**RECORDS FOR THIS TASK**.

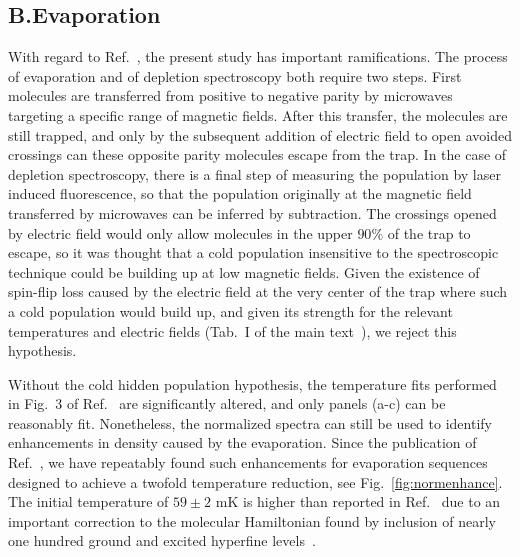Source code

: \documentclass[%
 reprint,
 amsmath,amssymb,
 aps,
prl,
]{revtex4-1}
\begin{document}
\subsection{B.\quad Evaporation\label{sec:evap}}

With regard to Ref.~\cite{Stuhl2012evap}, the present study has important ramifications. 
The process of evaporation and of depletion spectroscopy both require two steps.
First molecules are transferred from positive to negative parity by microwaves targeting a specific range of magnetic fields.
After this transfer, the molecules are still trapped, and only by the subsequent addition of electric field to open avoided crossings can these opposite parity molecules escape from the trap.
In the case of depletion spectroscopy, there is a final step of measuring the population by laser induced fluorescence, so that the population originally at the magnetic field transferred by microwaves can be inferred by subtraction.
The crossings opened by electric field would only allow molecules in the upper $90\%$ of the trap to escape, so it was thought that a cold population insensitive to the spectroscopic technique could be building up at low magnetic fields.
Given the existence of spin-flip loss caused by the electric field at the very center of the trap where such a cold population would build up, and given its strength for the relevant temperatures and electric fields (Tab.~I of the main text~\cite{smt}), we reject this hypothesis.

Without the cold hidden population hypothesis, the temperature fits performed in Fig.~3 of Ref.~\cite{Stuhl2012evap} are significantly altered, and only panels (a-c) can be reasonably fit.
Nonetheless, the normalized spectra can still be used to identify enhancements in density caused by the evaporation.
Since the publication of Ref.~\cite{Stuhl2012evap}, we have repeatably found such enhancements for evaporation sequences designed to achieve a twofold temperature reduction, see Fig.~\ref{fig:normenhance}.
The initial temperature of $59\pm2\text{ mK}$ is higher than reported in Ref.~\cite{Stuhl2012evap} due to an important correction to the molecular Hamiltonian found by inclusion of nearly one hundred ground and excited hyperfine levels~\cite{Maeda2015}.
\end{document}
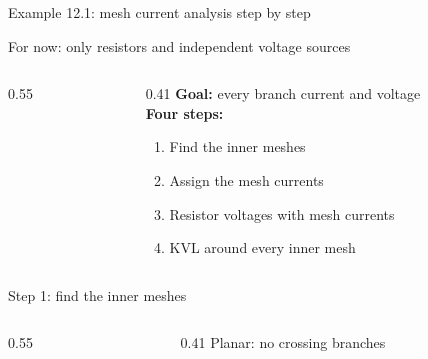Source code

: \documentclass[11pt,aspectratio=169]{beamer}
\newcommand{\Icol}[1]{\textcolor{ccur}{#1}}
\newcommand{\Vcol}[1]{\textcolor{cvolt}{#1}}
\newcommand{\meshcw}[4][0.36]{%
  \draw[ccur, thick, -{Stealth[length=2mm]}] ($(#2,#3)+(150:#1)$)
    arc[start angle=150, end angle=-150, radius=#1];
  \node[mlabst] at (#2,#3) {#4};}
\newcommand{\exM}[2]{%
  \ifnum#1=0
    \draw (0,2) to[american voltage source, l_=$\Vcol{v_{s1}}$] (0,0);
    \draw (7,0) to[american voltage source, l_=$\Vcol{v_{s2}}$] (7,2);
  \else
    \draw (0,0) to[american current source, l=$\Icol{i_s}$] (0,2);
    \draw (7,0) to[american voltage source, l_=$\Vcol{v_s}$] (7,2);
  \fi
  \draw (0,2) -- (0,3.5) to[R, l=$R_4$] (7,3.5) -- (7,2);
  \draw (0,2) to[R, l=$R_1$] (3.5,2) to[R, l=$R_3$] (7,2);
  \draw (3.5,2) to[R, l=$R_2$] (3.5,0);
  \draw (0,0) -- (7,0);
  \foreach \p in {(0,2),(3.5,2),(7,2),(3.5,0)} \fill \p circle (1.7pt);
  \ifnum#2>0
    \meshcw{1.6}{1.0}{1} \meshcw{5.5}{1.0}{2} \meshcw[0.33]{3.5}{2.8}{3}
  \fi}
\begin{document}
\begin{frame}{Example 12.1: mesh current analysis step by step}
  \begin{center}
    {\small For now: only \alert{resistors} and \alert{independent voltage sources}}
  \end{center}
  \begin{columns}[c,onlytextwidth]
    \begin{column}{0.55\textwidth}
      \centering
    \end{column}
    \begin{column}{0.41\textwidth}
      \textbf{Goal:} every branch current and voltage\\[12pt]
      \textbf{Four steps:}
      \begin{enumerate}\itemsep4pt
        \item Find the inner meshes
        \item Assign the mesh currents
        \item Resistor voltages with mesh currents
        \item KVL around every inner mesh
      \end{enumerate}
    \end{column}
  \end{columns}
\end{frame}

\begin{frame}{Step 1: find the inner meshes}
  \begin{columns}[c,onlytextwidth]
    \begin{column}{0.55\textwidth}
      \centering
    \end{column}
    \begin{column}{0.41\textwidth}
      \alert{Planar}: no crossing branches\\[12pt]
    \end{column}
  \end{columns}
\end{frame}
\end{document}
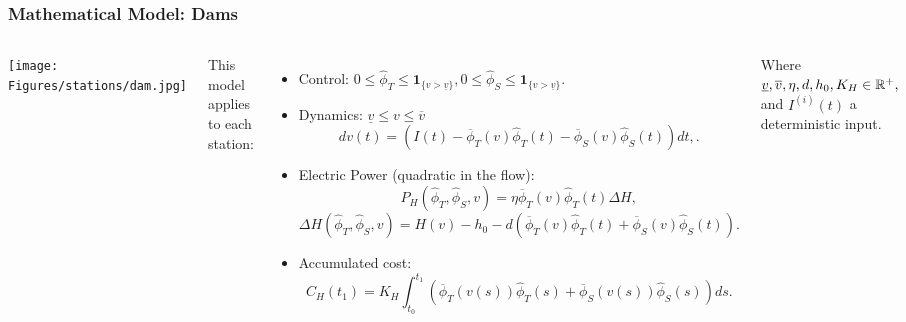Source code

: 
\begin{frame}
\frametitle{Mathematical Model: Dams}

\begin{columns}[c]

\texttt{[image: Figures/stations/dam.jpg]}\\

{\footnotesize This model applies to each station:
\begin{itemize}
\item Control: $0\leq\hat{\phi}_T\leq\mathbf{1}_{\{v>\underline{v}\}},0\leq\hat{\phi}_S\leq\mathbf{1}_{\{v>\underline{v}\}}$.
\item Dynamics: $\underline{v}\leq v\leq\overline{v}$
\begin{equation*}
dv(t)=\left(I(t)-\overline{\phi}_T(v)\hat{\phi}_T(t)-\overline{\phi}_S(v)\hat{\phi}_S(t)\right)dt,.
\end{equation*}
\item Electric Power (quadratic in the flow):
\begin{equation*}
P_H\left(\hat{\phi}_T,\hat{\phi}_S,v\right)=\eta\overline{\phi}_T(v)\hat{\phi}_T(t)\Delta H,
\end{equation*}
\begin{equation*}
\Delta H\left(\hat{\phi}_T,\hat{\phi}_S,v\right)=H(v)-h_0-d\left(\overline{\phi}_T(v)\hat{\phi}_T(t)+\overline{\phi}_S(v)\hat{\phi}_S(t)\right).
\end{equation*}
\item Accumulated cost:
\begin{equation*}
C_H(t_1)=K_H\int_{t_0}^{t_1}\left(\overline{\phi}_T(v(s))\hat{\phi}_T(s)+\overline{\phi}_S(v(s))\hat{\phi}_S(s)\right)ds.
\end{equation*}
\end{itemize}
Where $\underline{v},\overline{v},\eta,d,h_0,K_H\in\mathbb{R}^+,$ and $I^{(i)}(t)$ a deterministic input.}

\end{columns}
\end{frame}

**TASK DIRECTIONS**. Give back the whole listing as it stands, minus its pictures.

**OUTPUT OF THE EXERCISE**.
Source code

: \documentclass[%
 reprint,
 amsmath,amssymb,
 aps,
prl,
]{revtex4-1}
\begin{document}
\subsection{B.\quad Evaporation\label{sec:evap}}

With regard to Ref.~\cite{Stuhl2012evap}, the present study has important ramifications. 
The process of evaporation and of depletion spectroscopy both require two steps.
First molecules are transferred from positive to negative parity by microwaves targeting a specific range of magnetic fields.
After this transfer, the molecules are still trapped, and only by the subsequent addition of electric field to open avoided crossings can these opposite parity molecules escape from the trap.
In the case of depletion spectroscopy, there is a final step of measuring the population by laser induced fluorescence, so that the population originally at the magnetic field transferred by microwaves can be inferred by subtraction.
The crossings opened by electric field would only allow molecules in the upper $90\%$ of the trap to escape, so it was thought that a cold population insensitive to the spectroscopic technique could be building up at low magnetic fields.
Given the existence of spin-flip loss caused by the electric field at the very center of the trap where such a cold population would build up, and given its strength for the relevant temperatures and electric fields (Tab.~I of the main text~\cite{smt}), we reject this hypothesis.

Without the cold hidden population hypothesis, the temperature fits performed in Fig.~3 of Ref.~\cite{Stuhl2012evap} are significantly altered, and only panels (a-c) can be reasonably fit.
Nonetheless, the normalized spectra can still be used to identify enhancements in density caused by the evaporation.
Since the publication of Ref.~\cite{Stuhl2012evap}, we have repeatably found such enhancements for evaporation sequences designed to achieve a twofold temperature reduction, see Fig.~\ref{fig:normenhance}.
The initial temperature of $59\pm2\text{ mK}$ is higher than reported in Ref.~\cite{Stuhl2012evap} due to an important correction to the molecular Hamiltonian found by inclusion of nearly one hundred ground and excited hyperfine levels~\cite{Maeda2015}.
\end{document}
Source code

: \documentclass[11pt,aspectratio=169]{beamer}
\newcommand{\Icol}[1]{\textcolor{ccur}{#1}}
\newcommand{\Vcol}[1]{\textcolor{cvolt}{#1}}
\newcommand{\meshcw}[4][0.36]{%
  \draw[ccur, thick, -{Stealth[length=2mm]}] ($(#2,#3)+(150:#1)$)
    arc[start angle=150, end angle=-150, radius=#1];
  \node[mlabst] at (#2,#3) {#4};}
\newcommand{\exM}[2]{%
  \ifnum#1=0
    \draw (0,2) to[american voltage source, l_=$\Vcol{v_{s1}}$] (0,0);
    \draw (7,0) to[american voltage source, l_=$\Vcol{v_{s2}}$] (7,2);
  \else
    \draw (0,0) to[american current source, l=$\Icol{i_s}$] (0,2);
    \draw (7,0) to[american voltage source, l_=$\Vcol{v_s}$] (7,2);
  \fi
  \draw (0,2) -- (0,3.5) to[R, l=$R_4$] (7,3.5) -- (7,2);
  \draw (0,2) to[R, l=$R_1$] (3.5,2) to[R, l=$R_3$] (7,2);
  \draw (3.5,2) to[R, l=$R_2$] (3.5,0);
  \draw (0,0) -- (7,0);
  \foreach \p in {(0,2),(3.5,2),(7,2),(3.5,0)} \fill \p circle (1.7pt);
  \ifnum#2>0
    \meshcw{1.6}{1.0}{1} \meshcw{5.5}{1.0}{2} \meshcw[0.33]{3.5}{2.8}{3}
  \fi}
\begin{document}
\begin{frame}{Example 12.1: mesh current analysis step by step}
  \begin{center}
    {\small For now: only \alert{resistors} and \alert{independent voltage sources}}
  \end{center}
  \begin{columns}[c,onlytextwidth]
    \begin{column}{0.55\textwidth}
      \centering
    \end{column}
    \begin{column}{0.41\textwidth}
      \textbf{Goal:} every branch current and voltage\\[12pt]
      \textbf{Four steps:}
      \begin{enumerate}\itemsep4pt
        \item Find the inner meshes
        \item Assign the mesh currents
        \item Resistor voltages with mesh currents
        \item KVL around every inner mesh
      \end{enumerate}
    \end{column}
  \end{columns}
\end{frame}

\begin{frame}{Step 1: find the inner meshes}
  \begin{columns}[c,onlytextwidth]
    \begin{column}{0.55\textwidth}
      \centering
    \end{column}
    \begin{column}{0.41\textwidth}
      \alert{Planar}: no crossing branches\\[12pt]
    \end{column}
  \end{columns}
\end{frame}
\end{document}
Source code

: 
\begin{frame}
\frametitle{Mathematical Model: Dams}

\begin{columns}[c]

\texttt{[image: Figures/stations/dam.jpg]}\\

{\footnotesize This model applies to each station:
\begin{itemize}
\item Control: $0\leq\hat{\phi}_T\leq\mathbf{1}_{\{v>\underline{v}\}},0\leq\hat{\phi}_S\leq\mathbf{1}_{\{v>\underline{v}\}}$.
\item Dynamics: $\underline{v}\leq v\leq\overline{v}$
\begin{equation*}
dv(t)=\left(I(t)-\overline{\phi}_T(v)\hat{\phi}_T(t)-\overline{\phi}_S(v)\hat{\phi}_S(t)\right)dt,.
\end{equation*}
\item Electric Power (quadratic in the flow):
\begin{equation*}
P_H\left(\hat{\phi}_T,\hat{\phi}_S,v\right)=\eta\overline{\phi}_T(v)\hat{\phi}_T(t)\Delta H,
\end{equation*}
\begin{equation*}
\Delta H\left(\hat{\phi}_T,\hat{\phi}_S,v\right)=H(v)-h_0-d\left(\overline{\phi}_T(v)\hat{\phi}_T(t)+\overline{\phi}_S(v)\hat{\phi}_S(t)\right).
\end{equation*}
\item Accumulated cost:
\begin{equation*}
C_H(t_1)=K_H\int_{t_0}^{t_1}\left(\overline{\phi}_T(v(s))\hat{\phi}_T(s)+\overline{\phi}_S(v(s))\hat{\phi}_S(s)\right)ds.
\end{equation*}
\end{itemize}
Where $\underline{v},\overline{v},\eta,d,h_0,K_H\in\mathbb{R}^+,$ and $I^{(i)}(t)$ a deterministic input.}

\end{columns}
\end{frame}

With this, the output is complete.